Dataset records:
....
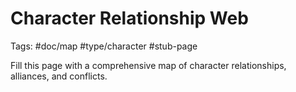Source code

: # Character Relationship Web

Tags: #doc/map #type/character #stub-page

Fill this page with a comprehensive map of character relationships, alliances, and conflicts.

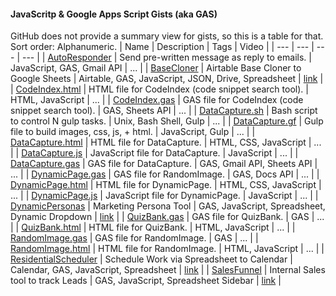 <h4>JavaScritp & Google Apps Script Gists (aka GAS)</h4>	

GitHub does not provide a summary view for gists, so this is a table for that. Sort order: Alphanumeric.
| Name | Description | Tags | Video |
| --- | --- | --- | --- |
| [AutoResponder](https://gist.github.com/ottograjeda/b3ef2612ed53212476cf7a0e08fc3fb9) | Send pre-written message as reply to emails. | JavaScript, GAS, Gmail API | ... |
| [BaseCloner](https://docs.google.com/document/d/18xAozLCJ_PHSBYlHYhNg39XRhz9Kv-ZrzV8pwILcXSo/) | Airtable Base Cloner to Google Sheets  | Airtable, GAS, JavaScript, JSON, Drive, Spreadsheet | [link](https://grajeda.com/short-video/DEMO_C_airtable-base-cloner.gif) |
| [CodeIndex.html](https://gist.github.com/ottograjeda/05a6b275324bc52c94a05efef61c0b8b) | HTML file for CodeIndex (code snippet search tool). | HTML, JavaScript | ... |
| [CodeIndex.gas](https://gist.github.com/ottograjeda/8b05f11307bbe2c1de3e050eecd4f73b) | GAS file for CodeIndex (code snippet search tool). | GAS, Sheets API | ... |
| [DataCapture.sh](https://gist.github.com/ottograjeda/fa2e3689b06be69922c6fc589952b8ff) | Bash script to control N gulp tasks. | Unix, Bash Shell, Gulp | ... |
| [DataCapture.gf](https://gist.github.com/ottograjeda/ff94815be2ecb7d06f42292e56dea2f9) | Gulp file to build images, css, js, + html. | JavaScript, Gulp | ... |
| [DataCapture.html](https://gist.github.com/ottograjeda/1728bc298223609580b89d370264935f) | HTML file for DataCapture. | HTML, CSS, JavaScript | ... |
| [DataCapture.js](https://gist.github.com/ottograjeda/8e8b816e0b069a1f8a1b2b05699f6a8c) | JavaScript file for DataCapture. |  JavaScript | ... |
| [DataCapture.gas](https://gist.github.com/ottograjeda/f8c9e4ce5235d320c9e97ffe5b68070d) | GAS file for DataCapture. |  GAS, Gmail API, Sheets API | ... |
| [DynamicPage.gas](https://gist.github.com/ottograjeda/59d16d0cbe51e70b74c3c673ac326a51) | GAS file for RandomImage.  | GAS, Docs API | ... |
| [DynamicPage.html](https://gist.github.com/ottograjeda/afee2e1878e2d69f8e4fda587526bfd1) | HTML file for DynamicPage. |  HTML, CSS, JavaScript | ... |
| [DynamicPage.js](https://gist.github.com/ottograjeda/4832d712ffe2ae7a697e7029d055654d) | JavaScript file for DynamicPage.  | JavaScript | ... |
| [DynamicPersonas](https://docs.google.com/document/d/1b2xhRG_mwT_pGf4Yhf5RtMqAruA86k88u8lfVh_MEbc/) | Marketing Persona Tool  | GAS, JavaScript, Spreadsheet, Dynamic Dropdown | [link](https://grajeda.com/short-video/DEMO_B_dynamic-personas-tool.gif) |
| [QuizBank.gas](https://gist.github.com/ottograjeda/29a42b8f063849e20817e5b81abd43b9) | GAS file for QuizBank.  | GAS | ... |
| [QuizBank.html](https://gist.github.com/ottograjeda/b5b182c00f70861ef1e630dda3d64c4d) | HTML file for QuizBank. | HTML, JavaScript | ... |
| [RandomImage.gas](https://gist.github.com/ottograjeda/a908698932117384e49dae042fb472a0) | GAS file for RandomImage.  | GAS | ... |
| [RandomImage.html](https://gist.github.com/ottograjeda/feb0ecb47c5ecdbb35fa14146ad38530) | HTML file for RandomImage.  | HTML, JavaScript | ... |
| [ResidentialScheduler](https://docs.google.com/document/d/1vKKft3sw9fAChrOWaxoaJ1k85iPdk4dC42IEydMzuEY/) | Schedule Work via Spreadsheet to Calendar  | Calendar, GAS, JavaScript, Spreadsheet | [link](https://grajeda.com/short-video/DEMO_D_residential_scheduler-tool.gif) |
| [SalesFunnel](https://docs.google.com/document/d/1wByY0vFCeQv6Fem5VF2TMac6FI3aah22xRAI01NlJTA/) | Internal Sales tool to track Leads  | GAS, JavaScript, Spreadsheet Sidebar | [link](https://grajeda.com/short-video/DEMO_A_internal-sales-tool.gif) |
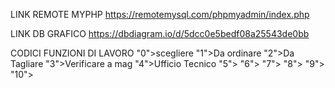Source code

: LINK REMOTE MYPHP
https://remotemysql.com/phpmyadmin/index.php

LINK DB GRAFICO
https://dbdiagram.io/d/5dcc0e5bedf08a25543de0bb

CODICI FUNZIONI DI LAVORO
"0">scegliere
"1">Da ordinare
"2">Da Tagliare
"3">Verificare a mag
"4">Ufficio Tecnico
"5">
"6">
"7">
"8">
"9">
"10">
....
**Task to carry out:** Repeat each entry above word for word, leaving every picture out.

**Result of this task:**
Source code

: # Character Relationship Web

Tags: #doc/map #type/character #stub-page

Fill this page with a comprehensive map of character relationships, alliances, and conflicts.

 <h4>JavaScritp & Google Apps Script Gists (aka GAS)</h4>	

GitHub does not provide a summary view for gists, so this is a table for that. Sort order: Alphanumeric.
| Name | Description | Tags | Video |
| --- | --- | --- | --- |
| [AutoResponder](https://gist.github.com/ottograjeda/b3ef2612ed53212476cf7a0e08fc3fb9) | Send pre-written message as reply to emails. | JavaScript, GAS, Gmail API | ... |
| [BaseCloner](https://docs.google.com/document/d/18xAozLCJ_PHSBYlHYhNg39XRhz9Kv-ZrzV8pwILcXSo/) | Airtable Base Cloner to Google Sheets  | Airtable, GAS, JavaScript, JSON, Drive, Spreadsheet | [link](https://grajeda.com/short-video/DEMO_C_airtable-base-cloner.gif) |
| [CodeIndex.html](https://gist.github.com/ottograjeda/05a6b275324bc52c94a05efef61c0b8b) | HTML file for CodeIndex (code snippet search tool). | HTML, JavaScript | ... |
| [CodeIndex.gas](https://gist.github.com/ottograjeda/8b05f11307bbe2c1de3e050eecd4f73b) | GAS file for CodeIndex (code snippet search tool). | GAS, Sheets API | ... |
| [DataCapture.sh](https://gist.github.com/ottograjeda/fa2e3689b06be69922c6fc589952b8ff) | Bash script to control N gulp tasks. | Unix, Bash Shell, Gulp | ... |
| [DataCapture.gf](https://gist.github.com/ottograjeda/ff94815be2ecb7d06f42292e56dea2f9) | Gulp file to build images, css, js, + html. | JavaScript, Gulp | ... |
| [DataCapture.html](https://gist.github.com/ottograjeda/1728bc298223609580b89d370264935f) | HTML file for DataCapture. | HTML, CSS, JavaScript | ... |
| [DataCapture.js](https://gist.github.com/ottograjeda/8e8b816e0b069a1f8a1b2b05699f6a8c) | JavaScript file for DataCapture. |  JavaScript | ... |
| [DataCapture.gas](https://gist.github.com/ottograjeda/f8c9e4ce5235d320c9e97ffe5b68070d) | GAS file for DataCapture. |  GAS, Gmail API, Sheets API | ... |
| [DynamicPage.gas](https://gist.github.com/ottograjeda/59d16d0cbe51e70b74c3c673ac326a51) | GAS file for RandomImage.  | GAS, Docs API | ... |
| [DynamicPage.html](https://gist.github.com/ottograjeda/afee2e1878e2d69f8e4fda587526bfd1) | HTML file for DynamicPage. |  HTML, CSS, JavaScript | ... |
| [DynamicPage.js](https://gist.github.com/ottograjeda/4832d712ffe2ae7a697e7029d055654d) | JavaScript file for DynamicPage.  | JavaScript | ... |
| [DynamicPersonas](https://docs.google.com/document/d/1b2xhRG_mwT_pGf4Yhf5RtMqAruA86k88u8lfVh_MEbc/) | Marketing Persona Tool  | GAS, JavaScript, Spreadsheet, Dynamic Dropdown | [link](https://grajeda.com/short-video/DEMO_B_dynamic-personas-tool.gif) |
| [QuizBank.gas](https://gist.github.com/ottograjeda/29a42b8f063849e20817e5b81abd43b9) | GAS file for QuizBank.  | GAS | ... |
| [QuizBank.html](https://gist.github.com/ottograjeda/b5b182c00f70861ef1e630dda3d64c4d) | HTML file for QuizBank. | HTML, JavaScript | ... |
| [RandomImage.gas](https://gist.github.com/ottograjeda/a908698932117384e49dae042fb472a0) | GAS file for RandomImage.  | GAS | ... |
| [RandomImage.html](https://gist.github.com/ottograjeda/feb0ecb47c5ecdbb35fa14146ad38530) | HTML file for RandomImage.  | HTML, JavaScript | ... |
| [ResidentialScheduler](https://docs.google.com/document/d/1vKKft3sw9fAChrOWaxoaJ1k85iPdk4dC42IEydMzuEY/) | Schedule Work via Spreadsheet to Calendar  | Calendar, GAS, JavaScript, Spreadsheet | [link](https://grajeda.com/short-video/DEMO_D_residential_scheduler-tool.gif) |
| [SalesFunnel](https://docs.google.com/document/d/1wByY0vFCeQv6Fem5VF2TMac6FI3aah22xRAI01NlJTA/) | Internal Sales tool to track Leads  | GAS, JavaScript, Spreadsheet Sidebar | [link](https://grajeda.com/short-video/DEMO_A_internal-sales-tool.gif) |
Source code

: LINK REMOTE MYPHP
https://remotemysql.com/phpmyadmin/index.php

LINK DB GRAFICO
https://dbdiagram.io/d/5dcc0e5bedf08a25543de0bb

CODICI FUNZIONI DI LAVORO
"0">scegliere
"1">Da ordinare
"2">Da Tagliare
"3">Verificare a mag
"4">Ufficio Tecnico
"5">
"6">
"7">
"8">
"9">
"10">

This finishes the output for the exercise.